> Problem to solve:
Return only the lines below starting at the line containing "Emulador de BASH" and ending at the line containing "A control input", both included, exactly as they are and with no pictures.

━━━━━━━━

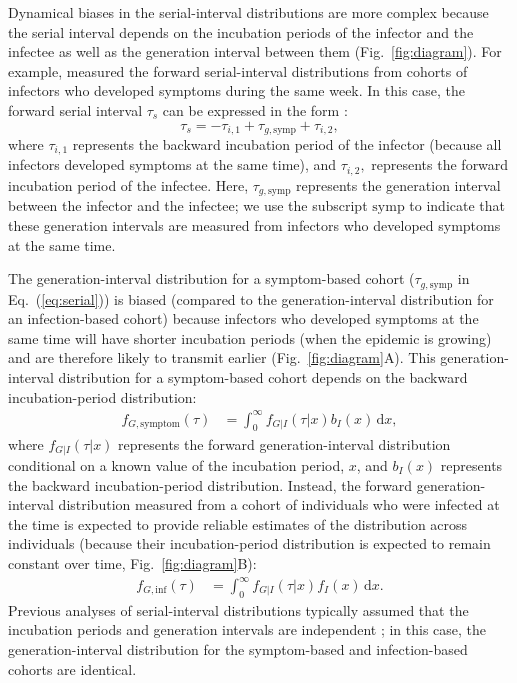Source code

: \documentclass[12pt]{article}
\newcommand{\eref}[1]{Eq.~(\ref{eq:#1})}
\newcommand{\fref}[1]{Fig.~\ref{fig:#1}}
\newcommand{\dd}[1]{\ensuremath{\, \mathrm{d}#1}}
\newcommand{\dx}{\dd{x}}
\begin{document}
Dynamical biases in the serial-interval distributions are more complex because the serial interval depends on the incubation periods of the infector and the infectee as well as the generation interval between them (\fref{diagram}).
For example, \cite{backer2021omicron} measured the forward serial-interval distributions from cohorts of infectors who developed symptoms during the same week.
In this case, the forward serial interval $\tau_s$ can be expressed in the form \citep{park2021forward}:
\begin{equation}
\tau_s =  - \tau_{i, 1} + \tau_{g, \mathrm{symp}} + \tau_{i, 2},
\label{eq:serial}
\end{equation}
where $\tau_{i, 1}$ represents the backward incubation period of the infector (because all infectors developed symptoms at the same time), and $\tau_{i, 2},$ represents the forward incubation period of the infectee.
Here, $\tau_{g, \mathrm{symp}}$ represents the generation interval between the infector and the infectee; we use the subscript $\mathrm{symp}$ to indicate that these generation intervals are measured from infectors who developed symptoms at the same time.

The generation-interval distribution for a symptom-based cohort ($\tau_{g, \mathrm{symp}}$ in \eref{serial}) is biased (compared to the generation-interval distribution for an infection-based cohort) because infectors who developed symptoms at the same time will have shorter incubation periods (when the epidemic is growing) and are therefore likely to transmit earlier (\fref{diagram}A).
This generation-interval distribution for a symptom-based cohort depends on the backward incubation-period distribution:
\begin{align}
f_{G, \mathrm{symptom}}(\tau) &= \int_0^\infty f_{G|I}(\tau|x) b_I(x) \dx,
\end{align}
where $f_{G|I}(\tau|x)$ represents the forward generation-interval distribution conditional on a known value of the incubation period, $x$, and $b_I(x)$ represents the backward incubation-period distribution.
Instead, the forward generation-interval distribution measured from a cohort of individuals who were infected at the time is expected to provide reliable estimates of the distribution across individuals (because their incubation-period distribution is expected to remain constant over time, \fref{diagram}B):
\begin{align}
f_{G, \mathrm{inf}}(\tau) &= \int_0^\infty f_{G|I}(\tau|x) f_I(x) \dx.
\label{eq:meangen}
\end{align}
Previous analyses of serial-interval distributions typically assumed that the incubation periods and generation intervals are independent \citep{ganyani2020estimating}; in this case, the generation-interval distribution for the symptom-based and infection-based cohorts are identical.
\end{document}
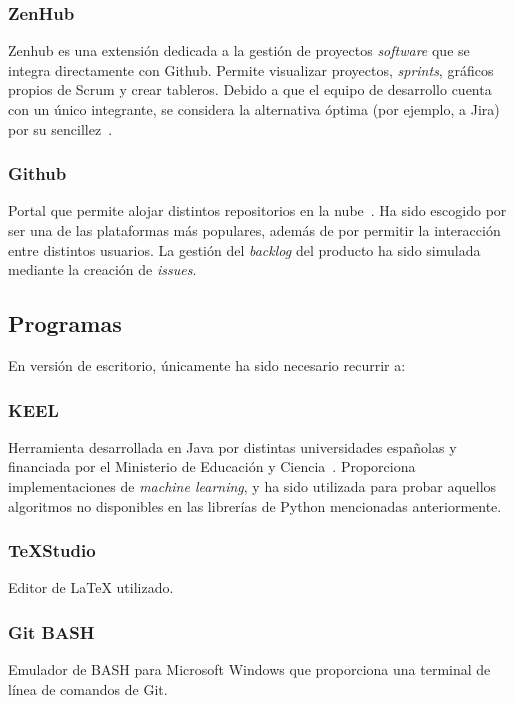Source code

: \subsubsection{ZenHub}

Zenhub es una extensión dedicada a la gestión de proyectos \textit{software} que se integra directamente con Github. Permite visualizar proyectos, \textit{sprints}, gráficos propios de Scrum y crear tableros. Debido a que el equipo de desarrollo cuenta con un único integrante, se considera la alternativa óptima (por ejemplo, a Jira) por su sencillez~\cite{zenhubHome}.

\subsubsection{Github}

Portal que permite alojar distintos repositorios en la nube~\cite{githubHome}. Ha sido escogido por ser una de las plataformas más populares, además de por permitir la interacción entre distintos usuarios. La gestión del \textit{backlog} del producto ha sido simulada mediante la creación de \textit{issues}.


\subsection{Programas}

En versión de escritorio, únicamente ha sido necesario recurrir a:

\subsubsection{KEEL}

Herramienta desarrollada en Java por distintas universidades españolas y financiada por el Ministerio de Educación y Ciencia~\cite{keelRepo}. Proporciona implementaciones de \textit{machine learning}, y ha sido utilizada para probar aquellos algoritmos no disponibles en las librerías de Python mencionadas anteriormente.

\subsubsection{\TeX{}Studio}
Editor de \LaTeX{} utilizado.

\subsubsection{Git BASH}
Emulador de BASH para Microsoft Windows que proporciona una terminal de línea de comandos de Git.

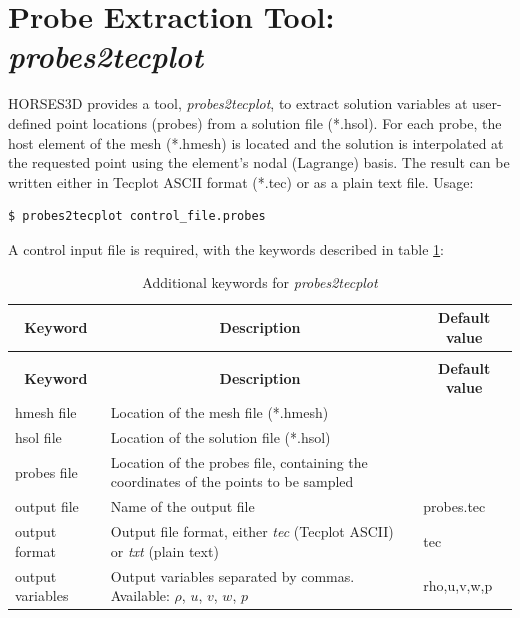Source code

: \documentclass[a4paper,10pt]{report}
\begin{document}
\section{Probe Extraction Tool: \textit{probes2tecplot}}

HORSES3D provides a tool, \textit{probes2tecplot}, to extract solution variables at user-defined point locations (probes) from a solution file (*.hsol). For each probe, the host element of the mesh (*.hmesh) is located and the solution is interpolated at the requested point using the element's nodal (Lagrange) basis. The result can be written either in Tecplot ASCII format (*.tec) or as a plain text file. Usage:

\begin{lstlisting}[language=bash]
  $ probes2tecplot control_file.probes
\end{lstlisting}

A control input file is required, with the keywords described in table \ref{tab:probes2tecplot}:

\begin{longtable}{|p{3.2cm}|p{9.5cm}|p{2.7cm}|}
\caption{Keywords for \textit{probes2tecplot}.} \label{tab:probes2tecplot} \\
\hline
\multicolumn{1}{|c|}{\textbf{Keyword}} & \multicolumn{1}{c|}{\textbf{Description}} & \multicolumn{1}{c|}{\textbf{Default value}} \\ \hline
\endfirsthead

\caption{Additional keywords for \textit{probes2tecplot}} \\
\hline
\multicolumn{1}{|c|}{\textbf{Keyword}} & \multicolumn{1}{c|}{\textbf{Description}} & \multicolumn{1}{c|}{\textbf{Default value}} \\ \hline
\endhead

hmesh file 		& Location of the mesh file (*.hmesh) 	&  \\ \hline
hsol file 		& Location of the solution file (*.hsol) 	&  \\ \hline
probes file 		& Location of the probes file, containing the coordinates of the points to be sampled 	&  \\ \hline
output file 		& Name of the output file 	& probes.tec \\ \hline
output format 		& Output file format, either \textit{tec} (Tecplot ASCII) or \textit{txt} (plain text) 	& tec \\ \hline
output variables 	& Output variables separated by commas. Available: $\rho$, $u$, $v$, $w$, $p$ 	& rho,u,v,w,p \\ \hline
\end{longtable}
\end{document}
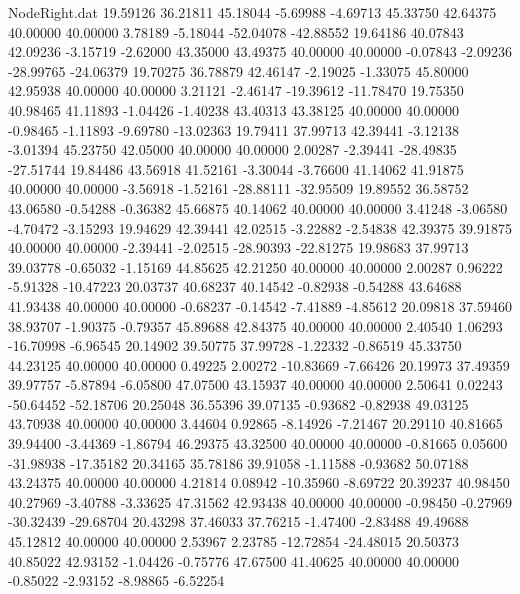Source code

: \begin{filecontents}{NodeRight.dat}
  19.59126   36.21811   45.18044    -5.69988   -4.69713   45.33750   42.64375   40.00000   40.00000    3.78189   -5.18044  -52.04078  -42.88552
  19.64186   40.07843   42.09236    -3.15719   -2.62000   43.35000   43.49375   40.00000   40.00000   -0.07843   -2.09236  -28.99765  -24.06379
  19.70275   36.78879   42.46147    -2.19025   -1.33075   45.80000   42.95938   40.00000   40.00000    3.21121   -2.46147  -19.39612  -11.78470
  19.75350   40.98465   41.11893    -1.04426   -1.40238   43.40313   43.38125   40.00000   40.00000   -0.98465   -1.11893   -9.69780  -13.02363
  19.79411   37.99713   42.39441    -3.12138   -3.01394   45.23750   42.05000   40.00000   40.00000    2.00287   -2.39441  -28.49835  -27.51744
  19.84486   43.56918   41.52161    -3.30044   -3.76600   41.14062   41.91875   40.00000   40.00000   -3.56918   -1.52161  -28.88111  -32.95509
  19.89552   36.58752   43.06580    -0.54288   -0.36382   45.66875   40.14062   40.00000   40.00000    3.41248   -3.06580   -4.70472   -3.15293
  19.94629   42.39441   42.02515    -3.22882   -2.54838   42.39375   39.91875   40.00000   40.00000   -2.39441   -2.02515  -28.90393  -22.81275
  19.98683   37.99713   39.03778    -0.65032   -1.15169   44.85625   42.21250   40.00000   40.00000    2.00287    0.96222   -5.91328  -10.47223
  20.03737   40.68237   40.14542    -0.82938   -0.54288   43.64688   41.93438   40.00000   40.00000   -0.68237   -0.14542   -7.41889   -4.85612
  20.09818   37.59460   38.93707    -1.90375   -0.79357   45.89688   42.84375   40.00000   40.00000    2.40540    1.06293  -16.70998   -6.96545
  20.14902   39.50775   37.99728    -1.22332   -0.86519   45.33750   44.23125   40.00000   40.00000    0.49225    2.00272  -10.83669   -7.66426
  20.19973   37.49359   39.97757    -5.87894   -6.05800   47.07500   43.15937   40.00000   40.00000    2.50641    0.02243  -50.64452  -52.18706
  20.25048   36.55396   39.07135    -0.93682   -0.82938   49.03125   43.70938   40.00000   40.00000    3.44604    0.92865   -8.14926   -7.21467
  20.29110   40.81665   39.94400    -3.44369   -1.86794   46.29375   43.32500   40.00000   40.00000   -0.81665    0.05600  -31.98938  -17.35182
  20.34165   35.78186   39.91058    -1.11588   -0.93682   50.07188   43.24375   40.00000   40.00000    4.21814    0.08942  -10.35960   -8.69722
  20.39237   40.98450   40.27969    -3.40788   -3.33625   47.31562   42.93438   40.00000   40.00000   -0.98450   -0.27969  -30.32439  -29.68704
  20.43298   37.46033   37.76215    -1.47400   -2.83488   49.49688   45.12812   40.00000   40.00000    2.53967    2.23785  -12.72854  -24.48015
  20.50373   40.85022   42.93152    -1.04426   -0.75776   47.67500   41.40625   40.00000   40.00000   -0.85022   -2.93152   -8.98865   -6.52254

\end{filecontents}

━━━━━━━━

> Solution to the problem:
Emulador de BASH para Microsoft Windows que proporciona una terminal de línea de comandos de Git.

Source code

: \documentclass[a4paper,10pt]{report}
\begin{document}
\section{Probe Extraction Tool: \textit{probes2tecplot}}

HORSES3D provides a tool, \textit{probes2tecplot}, to extract solution variables at user-defined point locations (probes) from a solution file (*.hsol). For each probe, the host element of the mesh (*.hmesh) is located and the solution is interpolated at the requested point using the element's nodal (Lagrange) basis. The result can be written either in Tecplot ASCII format (*.tec) or as a plain text file. Usage:

\begin{lstlisting}[language=bash]
  $ probes2tecplot control_file.probes
\end{lstlisting}

A control input file is required, with the keywords described in table \ref{tab:probes2tecplot}:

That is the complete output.